Seorang ibu post partum sangat mungkin mengalami gangguan depresi post partum (post
partum depressive) maupun gangguan baby blues syndrome. Kedua masalah psikologis pada ibu
nifas tersebut sebenarnya adalah dua permasalahan yang berbeda, namun banyak orang yang
salah paham mengira bahwa dua masalah tersebut adalah sama. Menurut Esha dkk, “Depresi
postpartum merupakan gangguan mood setelah melahirkan yang merefleksikan disregulasi
psikologikal yang merupakan tanda dari gejala-gejala depresi major”. Mood yang tertekan,
hilangnya ketertarikan atau senang dalam beraktivitas, gangguan nafsu makan, gangguan tidur,
agitasi fisik atau pelambatan psikomotor, lemah, merasa tidak berguna, susah konsentrasi,
keinginan untuk bunuh diri merupakan gejala-gejala yang dapat dijumpai pada ibu dengan
depresi postpartum.
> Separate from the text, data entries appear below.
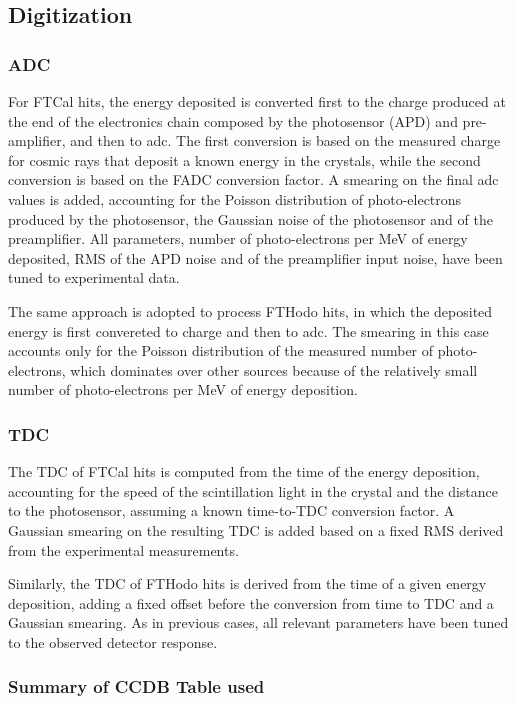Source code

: \subsection{Digitization}

\subsubsection{ADC}
For FTCal hits, the energy deposited is converted first to the charge produced at the end of the electronics chain composed by the photosensor (APD) and pre-amplifier, and then to adc. The first conversion is based on the measured charge for cosmic rays that deposit a known energy in the crystals, while the second conversion is based on the FADC conversion factor. A smearing on the final adc values is added, accounting for the Poisson distribution of photo-electrons produced by the photosensor, the Gaussian noise of the photosensor and of the preamplifier. All parameters, number of photo-electrons per MeV of energy deposited, RMS of the APD noise and of the preamplifier input noise, have been tuned to experimental data.

The same approach is adopted to process FTHodo hits, in which the deposited energy is first convereted to charge and then to adc. The smearing in this case accounts only for the Poisson distribution of the measured number of photo-electrons, which dominates over other sources because of the relatively small number of photo-electrons per MeV of energy deposition.

\subsubsection{TDC}
The TDC of FTCal hits is computed from the time of the energy deposition, accounting for the speed of the scintillation light in the crystal and the distance to the photosensor, assuming a known time-to-TDC conversion factor. A Gaussian smearing on the resulting TDC is added based on a fixed RMS derived from the experimental measurements.

Similarly, the TDC of FTHodo hits is derived from the time of a given energy deposition, adding a fixed offset before the conversion from time to TDC and a Gaussian smearing. As in previous cases, all relevant parameters have been tuned to the observed detector response.

\subsubsection{Summary of CCDB Table used}
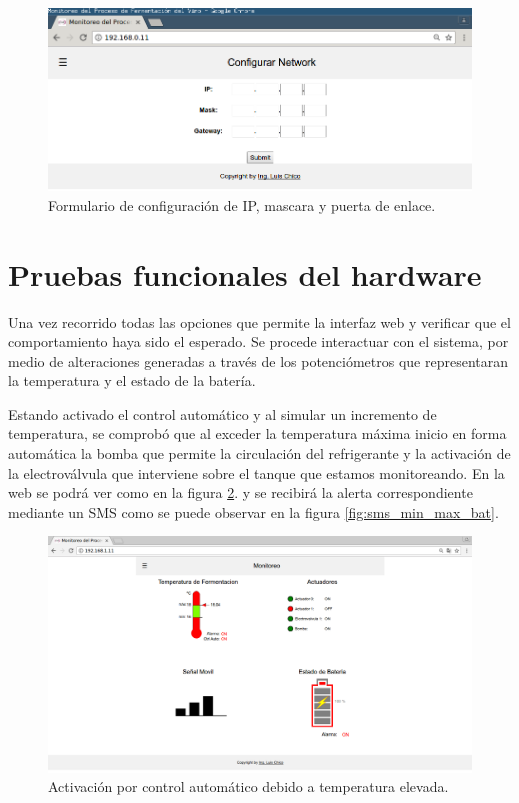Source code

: \begin{figure}[h]
  \centering
  \includegraphics[scale=.25]{./Figures/config_network.png}
  \caption{Formulario de configuración de IP, mascara y puerta de enlace.}
  \label{fig:cfg_net}
\end{figure}




\section{Pruebas funcionales del hardware}
\label{sec:pruebasHW}

Una vez recorrido todas las opciones que permite la interfaz web y verificar que el comportamiento haya sido el esperado. Se procede interactuar con el sistema, por medio de alteraciones generadas a través de los potenciómetros que representaran la temperatura y el estado de la batería.

Estando activado el control automático y al simular un incremento de temperatura, se comprobó que al exceder la temperatura máxima inicio en forma automática la bomba que permite la circulación del refrigerante y la activación de la electroválvula que interviene sobre el tanque que estamos monitoreando. En la web se podrá ver como en la figura \ref{fig:auto_control_active}. y se recibirá la alerta correspondiente mediante un SMS como se puede observar en la figura \ref{fig:sms_min_max_bat}.

\begin{figure}[h]
  \centering
  \includegraphics[scale=.25]{./Figures/auto_control_active.png}
  \caption{Activación por control automático debido a temperatura elevada.}
  \label{fig:auto_control_active}
\end{figure}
Gejala postpartum  depression atau postnatal depression bisa terjadi pada
awal kehamilan, beberapa minggu sesudah melahirkan, atau hingga setahun sesudah bayi lahir.
Pada intinya, ibu yang mengalami depresi post partum cenderung gelisah dan cemas ketika
berhadapan dengan bayinya.

Sementara Baby Blues Syndrom adalah suatu tingkat keadaan depresi bersifat sementara
yang dialami oleh kebanyakan ibu yang baru melahirkan karena perubahan tingkat hormon,
tanggung jawab baru akibat perluasan keluarga dan pengasuhan terhadap bayi. Keadaan ini
biasanya muncul antara hari ke-tiga hingga ke-sepuluh pasca persalinan, seringkali setelah pasien
keluar dari rumah sakit. Postpartum blues pada ibu pasca persalinan masih dianggap sebagai hal
yang wajar sehingga seringkali terabaikan dan tidak tertangani dengan baik (Iskandar, 2004).
Lebih lanjut, tingkat keparahan gejala maupun dampak terjadinya depresi postpartum
menjadikan gangguan ini benar-benar tidak dapat diabaikan.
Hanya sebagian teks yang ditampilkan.